Joint Hebrew University and Haifa University research finds materials such as arsenic added to mainly copper primitive ‘cash,’ apparently to make it look like silver

When the Israelites arrived from Egypt in the Land of Israel some 3,000 years ago, according to the biblical account, they may have been exposed to — or even been at the forefront of — one of the earliest examples of financial fraud in the form of forged primitive currency, new combined research from the University of Haifa and Hebrew University has found.

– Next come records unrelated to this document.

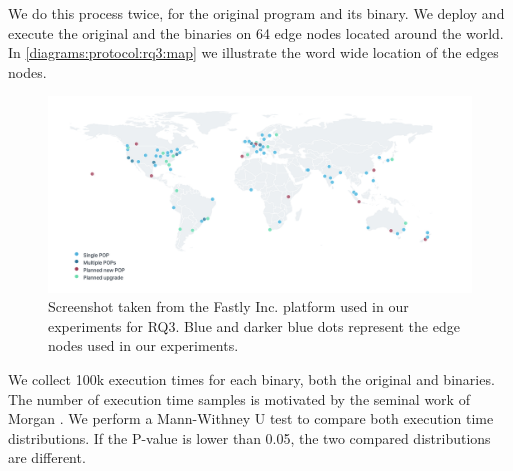 We do this process twice, for the original program and its binary. We deploy and execute the original and the binaries on 64 edge nodes located around the world. In \autoref{diagrams:protocol:rq3:map} we illustrate the word wide location of the edges nodes.


\begin{figure}[h]
    \centering
    \includegraphics[width=\linewidth]{diagrams/pops.png}
    \caption{Screenshot taken from the Fastly Inc. platform used in our experiments for RQ3. Blue and darker blue dots represent the edge nodes used in our experiments.}
    \label{diagrams:protocol:rq3:map}
\end{figure}



We collect 100k execution times for each binary, both the original and binaries. The number of execution time samples is motivated by the seminal work of Morgan \etal \cite{morgan2015web}. 
We perform a Mann-Withney U test \cite{mann1947} to compare both execution time distributions. 
If the P-value is lower than 0.05, the two compared distributions are different.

According to a paper set to be published in the highly regarded Journal of Archaeological Science, several caches of primitive currency found in the southern Levant from 1200 to 950 BCE — the period in which some believe the Israelites arrived in the area — exhibit small quantities of silver, high quantities of copper, and significant amounts of other materials that may have been specifically added to make them look like silver.

“Despite the small percentage of silver in the silverware, they were mixed with other substances such as arsenic that made them look silver, which reinforces the hypothesis that in at least part of the period it was a deliberate forgery,” said the researchers in a University of Haifa press release. The study was based on the doctoral work of student Tzilla Eshel.

Minted coinage came to the Levant circa the end of the 7th century BCE. Before there were coins there were proto-coins, head of the Israel Antiquities Authority Dr. Donald T.

People would take pieces of silver and weigh them on a balance — usually from broken jewelry.

“This is the way Abraham paid for the Tomb of the Patriarchs. He weighed 400 shekels. There were no coins at the time. He weighed pieces of silver,” said Ariel.

The new research looked at such silver currency fragments — which predated coins by hundreds of years — from eight caches from the period found at different locations around Israel including Beit She’an, Megiddo, and Ashkelon.